Copy out precisely the line that holds "In order to" and all the lines following it in the data, up to and including the last one, and no others.
Provided material Start Marker
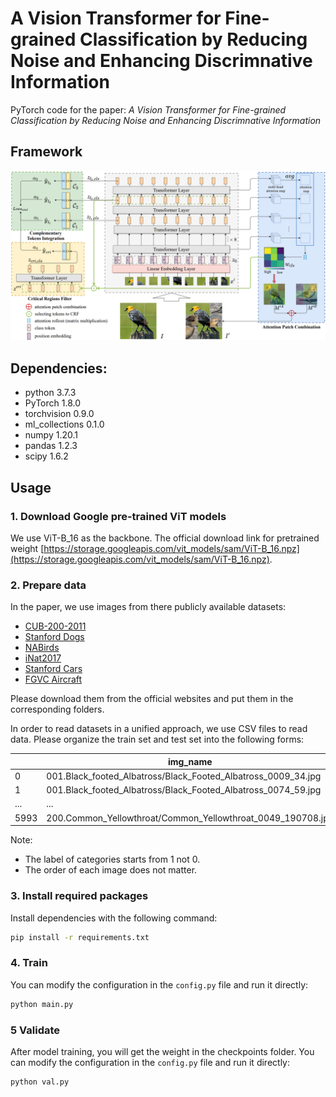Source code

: # A Vision Transformer for Fine-grained Classification by Reducing Noise and Enhancing Discrimnative Information

PyTorch code for the paper:  *A Vision Transformer for Fine-grained Classification by Reducing Noise and Enhancing Discrimnative Information*

## Framework

![framework of ACC-ViT](./framework.png)

## Dependencies:

+ python 3.7.3
+ PyTorch 1.8.0
+ torchvision 0.9.0
+ ml_collections 0.1.0
+ numpy 1.20.1
+ pandas 1.2.3
+ scipy 1.6.2

## Usage

### 1. Download Google pre-trained ViT models

We use ViT-B_16 as the backbone. The official download link for pretrained weight [https://storage.googleapis.com/vit_models/sam/ViT-B_16.npz](https://storage.googleapis.com/vit_models/sam/ViT-B_16.npz).

### 2. Prepare data

In the paper, we use images from there publicly available datasets:

+ [CUB-200-2011](http://www.vision.caltech.edu/visipedia/CUB-200-2011.html)
+ [Stanford Dogs](http://vision.stanford.edu/aditya86/ImageNetDogs/)
+ [NABirds](http://dl.allaboutbirds.org/nabirds)
+ [iNat2017](https://github.com/visipedia/inat_comp/tree/master/2017)
+ [Stanford Cars](https://ai.stanford.edu/~jkrause/cars/car_dataset.html)
+ [FGVC Aircraft](https://www.robots.ox.ac.uk/~vgg/data/fgvc-aircraft/)

Please download them from the official websites and put them in the corresponding folders.

In order to read datasets in a unified approach, we use CSV files to read data. Please organize the train set and test set into the following forms:

|      | img_name                                                     | label |
| ---- | ------------------------------------------------------------ | ----- |
| 0    | 001.Black_footed_Albatross/Black_Footed_Albatross_0009_34.jpg | 1     |
| 1    | 001.Black_footed_Albatross/Black_Footed_Albatross_0074_59.jpg | 1     |
| ...  | ...                                                          | ...   |
| 5993 | 200.Common_Yellowthroat/Common_Yellowthroat_0049_190708.jpg  | 200   |

Note:

- The label of categories starts from 1 not 0.
- The order of each image does not matter.

### 3. Install required packages

Install dependencies with the following command:

```bash
pip install -r requirements.txt
```

### 4. Train

You can modify the configuration in the `config.py` file and run it directly:

```bash
python main.py
```

### 5 Validate

After model training, you will get the weight in the checkpoints folder. You can modify the configuration in  the `config.py` file and run it directly:

```bash
python val.py
```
Provided material End Marker
Exercise result |
In order to read datasets in a unified approach, we use CSV files to read data. Please organize the train set and test set into the following forms:

|      | img_name                                                     | label |
| ---- | ------------------------------------------------------------ | ----- |
| 0    | 001.Black_footed_Albatross/Black_Footed_Albatross_0009_34.jpg | 1     |
| 1    | 001.Black_footed_Albatross/Black_Footed_Albatross_0074_59.jpg | 1     |
| ...  | ...                                                          | ...   |
| 5993 | 200.Common_Yellowthroat/Common_Yellowthroat_0049_190708.jpg  | 200   |

Note:

- The label of categories starts from 1 not 0.
- The order of each image does not matter.

### 3. Install required packages

Install dependencies with the following command:

```bash
pip install -r requirements.txt
```

### 4. Train

You can modify the configuration in the `config.py` file and run it directly:

```bash
python main.py
```

### 5 Validate

After model training, you will get the weight in the checkpoints folder. You can modify the configuration in  the `config.py` file and run it directly:

```bash
python val.py
```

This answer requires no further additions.